Reaping a Harvest | Thanksgiving Devotional Series: Psalm 65, November 10, 2020
Read through Psalm 65
We start Psalm 65 with thanks and praise for answered prayer and the forgiveness of sins (verses 1-4). This is followed by the rest of the psalm outlining the restorative power – taking turmoil and turning it into abundance and joy. Forgiveness is the beginning of the restoration process and it reorients us into a relationship with God. Furthermore, as James H. Waltner puts it in his commentary on the Psalms, “Forgiveness of sin is the prerequisite of a true relationship with God and the beginning of thanksgiving…” Our forgiven life paves the way for a thankful life. Just as the water is needed to enrich the land after drought to bring about “abundance” and life (verse 9-13), thankfulness needs the quenching power of forgiveness as it reminds us of the abundant life we have in Christ. When we understand forgiveness, then we can truly see the character of God through a relationship with God.

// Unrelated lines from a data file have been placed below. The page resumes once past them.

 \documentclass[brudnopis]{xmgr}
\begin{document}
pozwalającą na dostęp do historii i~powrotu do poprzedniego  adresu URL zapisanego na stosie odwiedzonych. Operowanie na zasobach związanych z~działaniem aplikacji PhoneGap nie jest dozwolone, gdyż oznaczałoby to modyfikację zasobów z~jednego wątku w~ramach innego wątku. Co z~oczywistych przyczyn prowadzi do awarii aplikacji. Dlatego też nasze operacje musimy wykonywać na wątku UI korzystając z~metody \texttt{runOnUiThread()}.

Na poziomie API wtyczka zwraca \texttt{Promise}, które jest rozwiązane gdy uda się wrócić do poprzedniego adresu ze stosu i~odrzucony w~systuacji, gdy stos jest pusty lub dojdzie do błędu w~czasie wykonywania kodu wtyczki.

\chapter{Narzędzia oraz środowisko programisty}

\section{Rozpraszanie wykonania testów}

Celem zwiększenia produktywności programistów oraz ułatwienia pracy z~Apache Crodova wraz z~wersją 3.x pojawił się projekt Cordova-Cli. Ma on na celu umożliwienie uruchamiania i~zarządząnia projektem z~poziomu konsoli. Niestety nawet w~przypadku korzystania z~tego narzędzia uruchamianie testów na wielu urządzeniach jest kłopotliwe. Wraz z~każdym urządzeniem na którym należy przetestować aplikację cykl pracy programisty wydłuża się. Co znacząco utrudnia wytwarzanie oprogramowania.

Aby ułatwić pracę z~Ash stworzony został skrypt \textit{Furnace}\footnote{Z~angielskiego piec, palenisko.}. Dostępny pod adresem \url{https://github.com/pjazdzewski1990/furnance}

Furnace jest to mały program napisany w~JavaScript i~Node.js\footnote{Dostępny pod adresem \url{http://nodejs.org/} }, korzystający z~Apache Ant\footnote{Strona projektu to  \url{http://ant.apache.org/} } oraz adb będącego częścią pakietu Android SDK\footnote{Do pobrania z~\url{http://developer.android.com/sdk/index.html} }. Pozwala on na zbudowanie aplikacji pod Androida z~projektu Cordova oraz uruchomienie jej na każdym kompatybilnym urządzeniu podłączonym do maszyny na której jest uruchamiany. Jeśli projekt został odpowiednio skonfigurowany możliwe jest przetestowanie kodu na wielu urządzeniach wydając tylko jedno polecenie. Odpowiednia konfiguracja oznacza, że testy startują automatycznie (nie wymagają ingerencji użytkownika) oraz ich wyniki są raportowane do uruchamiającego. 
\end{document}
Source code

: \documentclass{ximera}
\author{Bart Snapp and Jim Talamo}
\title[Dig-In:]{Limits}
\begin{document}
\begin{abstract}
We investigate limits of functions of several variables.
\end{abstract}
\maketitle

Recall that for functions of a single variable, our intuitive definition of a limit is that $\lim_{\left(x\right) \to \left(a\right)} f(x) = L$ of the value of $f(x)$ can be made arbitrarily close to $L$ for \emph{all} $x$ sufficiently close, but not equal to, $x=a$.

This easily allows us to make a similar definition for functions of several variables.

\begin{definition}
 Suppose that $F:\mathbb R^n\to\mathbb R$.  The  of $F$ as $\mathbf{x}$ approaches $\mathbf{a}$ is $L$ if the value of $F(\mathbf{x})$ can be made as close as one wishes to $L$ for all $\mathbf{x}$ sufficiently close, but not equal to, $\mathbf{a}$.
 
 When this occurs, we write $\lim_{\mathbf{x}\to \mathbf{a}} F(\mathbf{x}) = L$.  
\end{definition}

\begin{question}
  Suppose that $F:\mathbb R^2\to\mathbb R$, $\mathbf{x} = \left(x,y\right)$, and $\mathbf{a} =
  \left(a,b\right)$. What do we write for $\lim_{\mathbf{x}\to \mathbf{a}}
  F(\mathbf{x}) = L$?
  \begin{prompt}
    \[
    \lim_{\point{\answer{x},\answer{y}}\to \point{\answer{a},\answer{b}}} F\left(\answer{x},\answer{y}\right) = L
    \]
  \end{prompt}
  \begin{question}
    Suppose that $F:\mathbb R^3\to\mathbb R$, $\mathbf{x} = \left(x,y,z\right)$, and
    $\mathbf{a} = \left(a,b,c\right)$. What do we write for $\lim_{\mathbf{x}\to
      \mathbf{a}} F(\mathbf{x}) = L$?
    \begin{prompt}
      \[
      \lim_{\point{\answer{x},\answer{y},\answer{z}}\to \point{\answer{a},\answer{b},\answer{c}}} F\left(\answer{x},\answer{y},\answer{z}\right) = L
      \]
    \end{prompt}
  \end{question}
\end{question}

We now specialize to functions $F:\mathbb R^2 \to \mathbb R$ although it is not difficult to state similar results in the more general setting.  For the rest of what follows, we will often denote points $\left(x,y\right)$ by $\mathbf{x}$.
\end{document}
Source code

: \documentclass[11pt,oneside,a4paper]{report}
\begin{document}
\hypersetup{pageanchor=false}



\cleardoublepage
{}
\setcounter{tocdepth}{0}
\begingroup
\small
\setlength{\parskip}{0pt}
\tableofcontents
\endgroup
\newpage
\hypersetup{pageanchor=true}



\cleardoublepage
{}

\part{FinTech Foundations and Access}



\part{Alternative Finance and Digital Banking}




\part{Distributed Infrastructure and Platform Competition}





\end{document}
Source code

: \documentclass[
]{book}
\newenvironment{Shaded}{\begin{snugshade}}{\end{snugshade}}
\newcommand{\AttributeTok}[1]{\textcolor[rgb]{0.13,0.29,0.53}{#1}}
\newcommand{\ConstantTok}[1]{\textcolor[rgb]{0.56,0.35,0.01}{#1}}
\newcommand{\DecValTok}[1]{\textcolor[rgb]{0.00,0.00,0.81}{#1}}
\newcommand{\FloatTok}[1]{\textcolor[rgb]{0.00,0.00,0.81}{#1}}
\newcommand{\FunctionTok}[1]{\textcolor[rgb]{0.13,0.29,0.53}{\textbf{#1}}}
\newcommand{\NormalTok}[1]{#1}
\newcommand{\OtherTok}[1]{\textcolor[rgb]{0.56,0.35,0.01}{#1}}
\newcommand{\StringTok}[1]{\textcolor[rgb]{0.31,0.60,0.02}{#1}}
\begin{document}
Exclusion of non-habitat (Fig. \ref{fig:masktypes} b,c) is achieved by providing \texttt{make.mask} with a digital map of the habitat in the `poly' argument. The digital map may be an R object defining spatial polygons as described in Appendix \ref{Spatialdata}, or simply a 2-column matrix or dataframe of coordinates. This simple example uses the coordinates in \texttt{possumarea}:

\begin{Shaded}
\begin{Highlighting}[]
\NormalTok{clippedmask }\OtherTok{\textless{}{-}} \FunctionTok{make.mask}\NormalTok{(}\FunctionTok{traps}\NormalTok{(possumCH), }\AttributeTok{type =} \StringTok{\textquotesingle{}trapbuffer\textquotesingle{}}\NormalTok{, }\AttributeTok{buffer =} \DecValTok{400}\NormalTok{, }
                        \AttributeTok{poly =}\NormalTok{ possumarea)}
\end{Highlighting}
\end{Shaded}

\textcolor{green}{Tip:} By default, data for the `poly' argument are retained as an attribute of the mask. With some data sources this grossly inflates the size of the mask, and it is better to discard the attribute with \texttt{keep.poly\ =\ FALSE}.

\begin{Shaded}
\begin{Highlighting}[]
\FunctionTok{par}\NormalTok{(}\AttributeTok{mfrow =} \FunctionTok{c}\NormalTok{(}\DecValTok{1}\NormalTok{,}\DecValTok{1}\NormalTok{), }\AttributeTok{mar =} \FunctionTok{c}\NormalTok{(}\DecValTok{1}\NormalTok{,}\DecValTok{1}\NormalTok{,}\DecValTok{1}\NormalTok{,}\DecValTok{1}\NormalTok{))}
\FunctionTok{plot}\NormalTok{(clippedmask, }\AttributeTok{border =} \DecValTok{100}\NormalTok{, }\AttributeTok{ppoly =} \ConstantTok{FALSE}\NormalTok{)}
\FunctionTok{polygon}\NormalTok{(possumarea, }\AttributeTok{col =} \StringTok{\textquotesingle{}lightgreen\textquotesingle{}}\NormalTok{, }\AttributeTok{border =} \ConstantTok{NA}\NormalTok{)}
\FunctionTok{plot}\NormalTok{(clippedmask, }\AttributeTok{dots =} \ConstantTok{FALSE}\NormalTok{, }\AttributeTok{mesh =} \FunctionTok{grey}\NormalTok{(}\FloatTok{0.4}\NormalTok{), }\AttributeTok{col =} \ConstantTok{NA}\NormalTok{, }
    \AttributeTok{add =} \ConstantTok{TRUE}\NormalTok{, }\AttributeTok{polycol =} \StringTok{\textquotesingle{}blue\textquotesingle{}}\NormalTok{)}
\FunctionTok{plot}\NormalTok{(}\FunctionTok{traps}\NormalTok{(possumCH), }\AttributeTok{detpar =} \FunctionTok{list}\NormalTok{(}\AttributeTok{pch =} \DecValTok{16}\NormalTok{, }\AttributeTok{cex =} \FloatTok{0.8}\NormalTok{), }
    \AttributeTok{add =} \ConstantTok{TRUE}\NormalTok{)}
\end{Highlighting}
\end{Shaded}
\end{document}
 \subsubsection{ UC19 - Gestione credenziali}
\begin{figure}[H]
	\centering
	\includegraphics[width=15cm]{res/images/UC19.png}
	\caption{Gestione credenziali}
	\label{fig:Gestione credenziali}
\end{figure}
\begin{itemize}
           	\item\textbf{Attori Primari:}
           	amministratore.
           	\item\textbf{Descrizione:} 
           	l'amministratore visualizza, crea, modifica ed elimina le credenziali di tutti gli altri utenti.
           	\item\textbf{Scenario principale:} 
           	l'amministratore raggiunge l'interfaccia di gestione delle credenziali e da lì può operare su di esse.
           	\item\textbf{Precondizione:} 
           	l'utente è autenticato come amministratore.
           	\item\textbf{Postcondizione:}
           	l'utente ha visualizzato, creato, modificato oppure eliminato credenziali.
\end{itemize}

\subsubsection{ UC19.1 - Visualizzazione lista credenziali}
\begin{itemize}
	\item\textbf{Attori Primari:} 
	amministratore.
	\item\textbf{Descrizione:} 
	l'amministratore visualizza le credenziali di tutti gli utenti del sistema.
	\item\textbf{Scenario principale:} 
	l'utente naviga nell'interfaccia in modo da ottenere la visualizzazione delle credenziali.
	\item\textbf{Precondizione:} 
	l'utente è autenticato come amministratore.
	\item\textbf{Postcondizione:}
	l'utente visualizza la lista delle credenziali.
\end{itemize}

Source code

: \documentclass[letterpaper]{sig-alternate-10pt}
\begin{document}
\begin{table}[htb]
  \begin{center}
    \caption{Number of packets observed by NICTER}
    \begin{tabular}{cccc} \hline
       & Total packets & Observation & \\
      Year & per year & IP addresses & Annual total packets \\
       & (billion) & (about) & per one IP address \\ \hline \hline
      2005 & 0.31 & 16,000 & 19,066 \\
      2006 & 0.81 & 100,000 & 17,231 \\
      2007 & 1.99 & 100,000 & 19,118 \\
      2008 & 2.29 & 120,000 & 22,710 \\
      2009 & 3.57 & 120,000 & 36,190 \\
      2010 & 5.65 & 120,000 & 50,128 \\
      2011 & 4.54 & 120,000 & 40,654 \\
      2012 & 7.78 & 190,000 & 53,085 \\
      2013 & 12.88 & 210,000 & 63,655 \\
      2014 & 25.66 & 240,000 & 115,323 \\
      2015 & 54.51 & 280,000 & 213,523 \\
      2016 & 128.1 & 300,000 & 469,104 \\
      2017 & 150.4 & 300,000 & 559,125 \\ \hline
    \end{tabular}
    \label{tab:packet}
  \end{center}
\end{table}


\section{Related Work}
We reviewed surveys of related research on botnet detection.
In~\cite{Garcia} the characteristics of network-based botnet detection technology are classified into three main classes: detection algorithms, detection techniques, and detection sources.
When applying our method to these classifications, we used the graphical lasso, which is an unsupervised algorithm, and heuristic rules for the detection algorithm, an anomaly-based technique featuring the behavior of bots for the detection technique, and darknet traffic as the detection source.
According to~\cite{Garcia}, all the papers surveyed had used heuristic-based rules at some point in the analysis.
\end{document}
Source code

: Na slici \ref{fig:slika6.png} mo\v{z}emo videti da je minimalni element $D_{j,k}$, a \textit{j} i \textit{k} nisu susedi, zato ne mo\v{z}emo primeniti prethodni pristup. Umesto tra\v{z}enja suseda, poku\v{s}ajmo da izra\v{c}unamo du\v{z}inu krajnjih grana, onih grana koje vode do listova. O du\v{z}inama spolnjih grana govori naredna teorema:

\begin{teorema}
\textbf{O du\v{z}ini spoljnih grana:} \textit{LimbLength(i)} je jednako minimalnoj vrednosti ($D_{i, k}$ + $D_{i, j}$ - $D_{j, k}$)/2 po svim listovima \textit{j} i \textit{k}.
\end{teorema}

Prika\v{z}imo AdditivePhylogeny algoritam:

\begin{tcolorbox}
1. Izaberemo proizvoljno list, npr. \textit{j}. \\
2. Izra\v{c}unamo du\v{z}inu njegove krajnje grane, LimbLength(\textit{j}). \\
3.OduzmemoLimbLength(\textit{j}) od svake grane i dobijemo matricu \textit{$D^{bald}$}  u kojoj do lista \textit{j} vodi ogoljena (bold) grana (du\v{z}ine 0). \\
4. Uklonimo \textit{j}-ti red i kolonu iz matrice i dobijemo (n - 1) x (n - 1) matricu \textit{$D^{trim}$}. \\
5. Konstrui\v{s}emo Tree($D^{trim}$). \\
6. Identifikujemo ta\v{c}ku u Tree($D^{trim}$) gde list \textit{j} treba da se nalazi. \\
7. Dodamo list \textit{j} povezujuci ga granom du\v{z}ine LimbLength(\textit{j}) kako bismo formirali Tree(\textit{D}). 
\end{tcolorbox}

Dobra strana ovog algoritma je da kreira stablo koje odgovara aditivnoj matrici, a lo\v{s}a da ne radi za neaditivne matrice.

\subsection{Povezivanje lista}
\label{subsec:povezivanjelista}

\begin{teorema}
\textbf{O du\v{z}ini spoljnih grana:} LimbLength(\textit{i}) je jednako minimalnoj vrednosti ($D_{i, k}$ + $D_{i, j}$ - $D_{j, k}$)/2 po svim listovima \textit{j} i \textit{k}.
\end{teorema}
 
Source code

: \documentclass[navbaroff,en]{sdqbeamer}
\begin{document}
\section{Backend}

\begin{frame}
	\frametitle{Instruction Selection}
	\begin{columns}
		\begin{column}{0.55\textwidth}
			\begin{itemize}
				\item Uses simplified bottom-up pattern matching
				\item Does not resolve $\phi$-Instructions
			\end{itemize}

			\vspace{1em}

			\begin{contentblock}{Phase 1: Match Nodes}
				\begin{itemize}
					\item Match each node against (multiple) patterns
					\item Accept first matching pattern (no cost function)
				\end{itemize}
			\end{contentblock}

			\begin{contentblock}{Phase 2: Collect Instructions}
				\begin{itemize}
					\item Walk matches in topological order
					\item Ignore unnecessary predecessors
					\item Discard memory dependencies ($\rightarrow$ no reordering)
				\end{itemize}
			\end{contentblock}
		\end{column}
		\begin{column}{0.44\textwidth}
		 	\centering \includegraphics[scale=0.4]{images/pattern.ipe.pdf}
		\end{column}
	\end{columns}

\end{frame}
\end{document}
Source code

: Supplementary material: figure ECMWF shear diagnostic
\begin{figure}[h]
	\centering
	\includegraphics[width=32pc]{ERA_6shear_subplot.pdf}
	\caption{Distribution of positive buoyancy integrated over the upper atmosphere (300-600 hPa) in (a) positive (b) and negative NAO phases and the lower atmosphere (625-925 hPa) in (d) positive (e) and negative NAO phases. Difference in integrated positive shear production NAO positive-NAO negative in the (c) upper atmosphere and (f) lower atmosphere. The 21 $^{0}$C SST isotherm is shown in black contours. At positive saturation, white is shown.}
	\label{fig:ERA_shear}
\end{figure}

Take another look at these verses that speak of drought stricken land being watered and made fertile, enriched, and blessed by the Lord:
9 You care for the land and water it;
you enrich it abundantly.
The streams of God are filled with water
to provide the people with grain,
for so you have ordained it.[d]
10 You drench its furrows and level its ridges;
you soften it with showers and bless its crops.
11 You crown the year with your bounty,
and your carts overflow with abundance.
12 The grasslands of the wilderness overflow;
the hills are clothed with gladness.
13 The meadows are covered with flocks
and the valleys are mantled with grain;
they shout for joy and sing.
These verses show the cascading effect the water has on not just making the land fertile for growth, but overflowing blessings as the bounty increases, the flocks are able to graze, and food is provided. This serves as a perfect reminder of where our hearts are before forgiveness; sinful and in turmoil – needing the cascade of forgiveness. Before embracing deliverance, we are parched land lying fallow, and unable to reap a harvest of fruitfulness or abundance. Regardless, when we accept and rest in the identity that we are forgiven by God, we can begin to recognize His amazing deeds and His work in us and through us. As we continue to cultivate a relationship with the God of forgiveness and blessing, we cannot help but reap a harvest of thanksgiving. Even here, creation shows gratitude for God’s blessings, “The grasslands of the wilderness overflow; the hills are clothed with gladness. The meadows are covered with flocks and the valleys are mantled with grain; they shout for joy and sing.” (verse 12-13; emphasis mine).
We can see the deeds of His hands, and know that we put our hope in those very same hands. As the Psalmist declares in verse 5, “You answer us with awesome and righteous deeds, God our Savior, the hope of all the ends of the earth and of the farthest seas.”
Then the psalm continues with not just declaring what God does, but who he is, a powerful, steadfast, restorative God who evokes joy and deserves praise (verse 6-8). As we continue in the psalm, the image of the roaring seas, which in the Old Testament represents chaos, and the mountains, which represent stability, reinforce the character of the God who restores things that were once in turmoil.
When we experience turmoil, when we are in times of drought, holding on to our identity as a forgiven people will help us to root the harvest of our lives in thanksgiving and praise. We are changed by forgiveness in such a profound way, that we cannot help but continue to see God at work in everything, since we know Him and seek Him. This is the same for when we are living in a season of abundance and gladness.
So, how do we cultivate our relationship with God? I think the psalmist makes it clear in verse 2, “You who answer prayer, to you all people will come,” we need to go to the Lord and more specifically, we need to go to the Lord in prayer. To grow in relationship with God, we have got to cultivate that relationship through prayer. We need to let prayer be a means of care for our relationship with the Lord. How can a relationship with God grow and thrive if we do not pray and talk to our Father in heaven? How can we have a posture of confession, thankfulness, and praise, if we do not practice those things in prayer? We see it very clearly here in the psalm (verse 2-3), that the people go to the Lord in prayer, awaiting His forgiveness, His deliverance, and His abundant life…and so should we.
Consider & Discuss
How is your prayer life currently? Is it thriving or does it not even have a pulse?
What are the biggest obstacles to you praying regularly?
Think about some current situations in your life. Which ones have you prayed about and which ones have you not brought to the Lord? Bring them to the Lord today.
Use the A.C.T.S. model for your prayer today.
Adoration – Worship the Lord and what is wonderful about Him.
Confession – Lay your sins before the Lord. Don’t hide from Him.
Thanksgiving – Say “thank you” to the Lord for who He is and what He has done for you.
Supplication – Bring the requests of your heart and those around you to the Lord.
Sometimes it helps to write down your prayers, but I highly encourage you to pray them aloud.